I rubbed the back of my hand across my forehead, unable to
concentrate on the conversation. My pulse and breathing had speeded up, and
sweat gathered on my temples, dampening curls of my hair. What was the matter
with me?

Then I saw it. Across the Arcade, two people were watching
us, a young man and woman dressed in imported jeans and glittery hotshirts.
They looked like students, maybe lovers out for a stroll. Neither of them was
smiling. They just stood staring at us, their snack-sticks dangling forgotten
in their hands.

Tightness constricted around my chest like a metal band. I
stopped walking and took a deep breath.
Block,
I thought.

I didn’t get the response I expected. All I should have seen
when I gave the Block command was a psicon, a small picture similar to the
icons on a computer, except that psicons appeared in the mind. It should have
flashed and disappeared. Instead, the image of a computer menu formed in my
mind. I closed my eyes and the menu wavered like the afterimage of a bright
light on my eyelids. When I opened my eyes, my perception shifted so that I saw
the menu hanging in the air in front of me like a holographic image. It showed
me three commands:

Transfer

Block

Exit

The letters were in my personal font, which made them look
as if they were carved out of amber. Next to the word Block I saw the picture
of a neural synapse with a wall between the axon and dendrite. That picture was
the Block psicon I had expected to flash in my mind. Instead it sat here,
floating in the air, part of a big menu waiting for my attention. Rex and Helda
had stopped next to me and were talking to each other, oblivious to the list of
words I saw superimposed on them.

The people from Earth had a good saying for times like this.
Frigging rockets.
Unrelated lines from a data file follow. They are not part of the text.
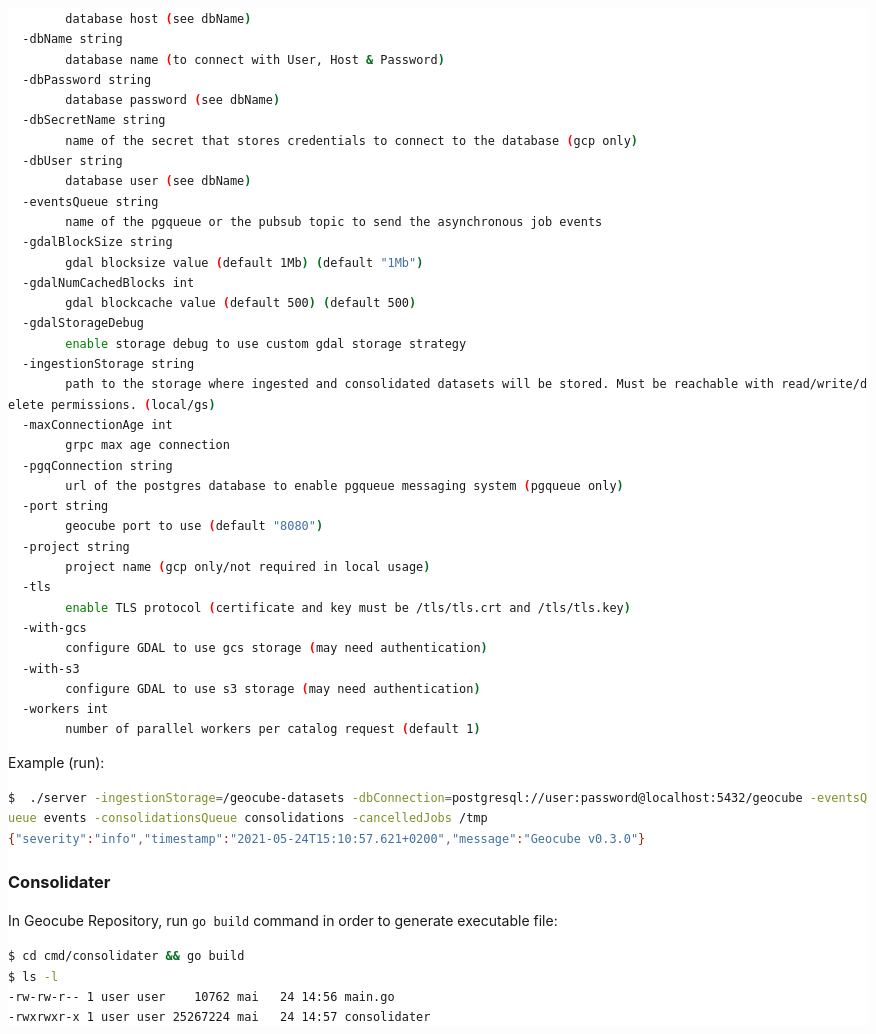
 ```bash
    	database host (see dbName)
  -dbName string
    	database name (to connect with User, Host & Password)
  -dbPassword string
    	database password (see dbName)
  -dbSecretName string
    	name of the secret that stores credentials to connect to the database (gcp only)
  -dbUser string
    	database user (see dbName)
  -eventsQueue string
    	name of the pgqueue or the pubsub topic to send the asynchronous job events
  -gdalBlockSize string
    	gdal blocksize value (default 1Mb) (default "1Mb")
  -gdalNumCachedBlocks int
    	gdal blockcache value (default 500) (default 500)
  -gdalStorageDebug
    	enable storage debug to use custom gdal storage strategy
  -ingestionStorage string
    	path to the storage where ingested and consolidated datasets will be stored. Must be reachable with read/write/delete permissions. (local/gs)
  -maxConnectionAge int
    	grpc max age connection
  -pgqConnection string
    	url of the postgres database to enable pgqueue messaging system (pgqueue only)
  -port string
    	geocube port to use (default "8080")
  -project string
    	project name (gcp only/not required in local usage)
  -tls
    	enable TLS protocol (certificate and key must be /tls/tls.crt and /tls/tls.key)
  -with-gcs
    	configure GDAL to use gcs storage (may need authentication)
  -with-s3
    	configure GDAL to use s3 storage (may need authentication)
  -workers int
    	number of parallel workers per catalog request (default 1)
```

Example (run):

```bash
$  ./server -ingestionStorage=/geocube-datasets -dbConnection=postgresql://user:password@localhost:5432/geocube -eventsQueue events -consolidationsQueue consolidations -cancelledJobs /tmp
{"severity":"info","timestamp":"2021-05-24T15:10:57.621+0200","message":"Geocube v0.3.0"}

```

### Consolidater

In Geocube Repository, run `go build` command in order to generate executable file:

```bash
$ cd cmd/consolidater && go build
$ ls -l
-rw-rw-r-- 1 user user    10762 mai   24 14:56 main.go
-rwxrwxr-x 1 user user 25267224 mai   24 14:57 consolidater
```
Better yet, flaming frigging rockets. What was this menu
doing, hanging in the air? No, that was the wrong question. I knew why it was
there. The computer node implanted in my spine had produced it when I sent a
command by thinking the word Block. It accessed my optic nerve to make the menu
appear in front of me.

Except it shouldn’t have happened. I had set up my systems
to bypass this procedure. It was far too inefficient—not to mention
distracting—to go through the whole process every time I gave a command to my
spinal node. The only response I should have seen to my Block command was the
flash of the synapse-and-wall psicon letting me know the node was working.

I just thought of the computer in my spine as “the node.” I
named most computers I worked with, but not this one. It would have been too
much like calling myself by someone else’s name, as if I were doubling or
splitting my personality.

I formed another thought for the node.
Switch to Brief
mode.

Its response came into my mind as if it were my own thought,
but phrased in the node’s usual bone-dry verbiage. Recommend Verification mode.
Too much time has passed since you last confirmed blocking operations.

So. It wanted to run a check. I knew the routine; the node
would show me every step it followed to execute my Block command. Usually the
process went at close to the speed of light, which was the limit to how fast
signals could travel along the fiberoptic threads in my body. But right now it
wanted me to plod through the whole excruciating routine to make sure there
were no errors in it.

All right, I thought. Do the check.

The menu faded. Then the node produced a new image. This one
also hung in the air like a holo, a blue silhouette of the two students who
were still staring at us. The node overlaid the silhouette on them so that they
looked as if they were glowing with blue light.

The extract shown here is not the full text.